#### WHAT TO WORK ON
When copying the records below, keep every word as it is and drop the images.

#### PROVIDED DATA

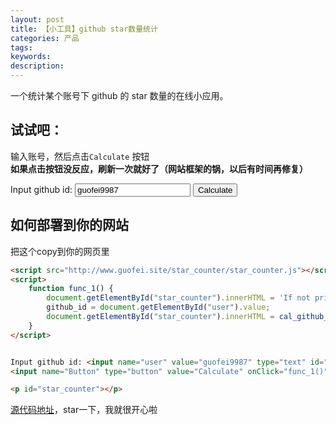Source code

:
 ```yaml
---
layout: post
title: 【小工具】github star数量统计
categories: 产品
tags:
keywords:
description:
---
```



一个统计某个账号下 github 的 star 数量的在线小应用。  

## 试试吧：
输入账号，然后点击`Calculate` 按钮  
**如果点击按钮没反应，刷新一次就好了（网站框架的锅，以后有时间再修复）**  


<script src="http://www.guofei.site/star_counter/star_counter.js"></script> <!--引用js代码-->


<script>
    function func_1() {
        document.getElementById("star_counter").innerHTML = 'If not print for seconds, please refresh';
        github_id = document.getElementById("user").value;
        document.getElementById("star_counter").innerHTML = cal_github_star(github_id);
    }
</script>


Input github id: <input name="user" value="guofei9987" type="text" id="user">
<input name="Button" type="button" value="Calculate" onClick="func_1()">

<p id="star_counter"></p>

## 如何部署到你的网站
把这个copy到你的网页里
```html
<script src="http://www.guofei.site/star_counter/star_counter.js"></script> <!--引用js代码-->
<script>
    function func_1() {
        document.getElementById("star_counter").innerHTML = 'If not print for seconds, please refresh';
        github_id = document.getElementById("user").value;
        document.getElementById("star_counter").innerHTML = cal_github_star(github_id);
    }
</script>


Input github id: <input name="user" value="guofei9987" type="text" id="user">
<input name="Button" type="button" value="Calculate" onClick="func_1()">

<p id="star_counter"></p>
```

[源代码地址](https://github.com/guofei9987/star_counter)，star一下，我就很开心啦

#### OUTPUT BELOW
Source code

:
 ```yaml
---
layout: post
title: 【小工具】github star数量统计
categories: 产品
tags:
keywords:
description:
---
```



一个统计某个账号下 github 的 star 数量的在线小应用。  

## 试试吧：
输入账号，然后点击`Calculate` 按钮  
**如果点击按钮没反应，刷新一次就好了（网站框架的锅，以后有时间再修复）**  


<script src="http://www.guofei.site/star_counter/star_counter.js"></script> <!--引用js代码-->


<script>
    function func_1() {
        document.getElementById("star_counter").innerHTML = 'If not print for seconds, please refresh';
        github_id = document.getElementById("user").value;
        document.getElementById("star_counter").innerHTML = cal_github_star(github_id);
    }
</script>


Input github id: <input name="user" value="guofei9987" type="text" id="user">
<input name="Button" type="button" value="Calculate" onClick="func_1()">

<p id="star_counter"></p>

## 如何部署到你的网站
把这个copy到你的网页里
```html
<script src="http://www.guofei.site/star_counter/star_counter.js"></script> <!--引用js代码-->
<script>
    function func_1() {
        document.getElementById("star_counter").innerHTML = 'If not print for seconds, please refresh';
        github_id = document.getElementById("user").value;
        document.getElementById("star_counter").innerHTML = cal_github_star(github_id);
    }
</script>


Input github id: <input name="user" value="guofei9987" type="text" id="user">
<input name="Button" type="button" value="Calculate" onClick="func_1()">

<p id="star_counter"></p>
```

[源代码地址](https://github.com/guofei9987/star_counter)，star一下，我就很开心啦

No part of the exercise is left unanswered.